Holy Grail time, kids: Nokia announced Wi-Fi/GSM GPRS Wi-Fi card: Nokia has been shipping a Wi-Fi card with a SIM slot to allow authentication and billing via existing cell network back office systems, but this is the real deal, and the beginning of the beginning of cell telco/wISP alignment. I was talking to a colleague yesterday about this very issue: the companies making the cellular equipment will have to drive the market, because cell companies don't have a particular motivation to make it easier for their customers to switch from band to band and service to service. Decreased friction also means you spend more to keep customers and can lose customers quickly. Nokia is taking the lead by offering the devices, and the cell companies will follow that lead and start partnering and building services. It's not as simple as that, of course, but users have driven the deployment of WLANs, and they will resist plain GPRS services, priced expensively, unless they're coupled with the Nokia card and wISP access. [via Alan Reiter; read his analysis.]

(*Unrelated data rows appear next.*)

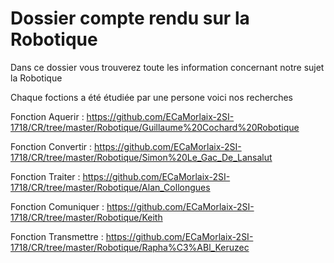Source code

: ﻿# Dossier compte rendu sur la Robotique
 
 Dans ce dossier vous trouverez toute les information concernant notre sujet la Robotique

Chaque foctions a été étudiée par une persone
voici nos recherches

Fonction Aquerir :
https://github.com/ECaMorlaix-2SI-1718/CR/tree/master/Robotique/Guillaume%20Cochard%20Robotique

Fonction Convertir :
https://github.com/ECaMorlaix-2SI-1718/CR/tree/master/Robotique/Simon%20Le_Gac_De_Lansalut

Fonction Traiter : 
https://github.com/ECaMorlaix-2SI-1718/CR/tree/master/Robotique/Alan_Collongues

Fonction Comuniquer :
https://github.com/ECaMorlaix-2SI-1718/CR/tree/master/Robotique/Keith

Fonction Transmettre :
https://github.com/ECaMorlaix-2SI-1718/CR/tree/master/Robotique/Rapha%C3%ABl_Keruzec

Intersil and Cisco join forces for 802.11g reference design: the reference design is a standard implementation that chipmakers often like to provide to manufacturers as both a proof of concept and a tool to get them going. Some companies take the reference design, send it off to manufacturing, and mix in packaging and marketing - and voila! A product. Cisco's involvement is fascinating, given that they sell equipment in the arena. It's obvious they want to derive some kind of revenue stream from this involvement, possibly through royalties on the reference design and software patents?
B is Busting Out All Over: It's getting so that I can't pick up a newspaper or magazine, or turn on the radio, and not hear thebeat of Wi-Fi, Wi-Fi, Wi-Fi. In today's New York Times Circuits Q&A column, a reader asks about Apple's AirPort compatibility with other Wi-Fi devices. Meanwhile, Walt Mossberg of the Wall Street Journal answers a sensible question on whether a wireless network card offers access everyone or just near networks; lots of average folks confuse wireless cell and wireless LANs. The Seattle Times ran a business article a week ago Monday, Paul Andrews's column this last Monday, and I have a how-to/why-to piece coming up this or next Saturday. Okay, I'm part of the problem, aren't I?
Why "Intersil + Cisco?" Probably because Cisco will try to get Intersil to include some kind of proprietary microcode that only Cisco knows about and only works with Cisco's AP that results in Cisco's equipment working just a little bit better than the next guy's. Imagine Microsoft trying to do that with some other software application company?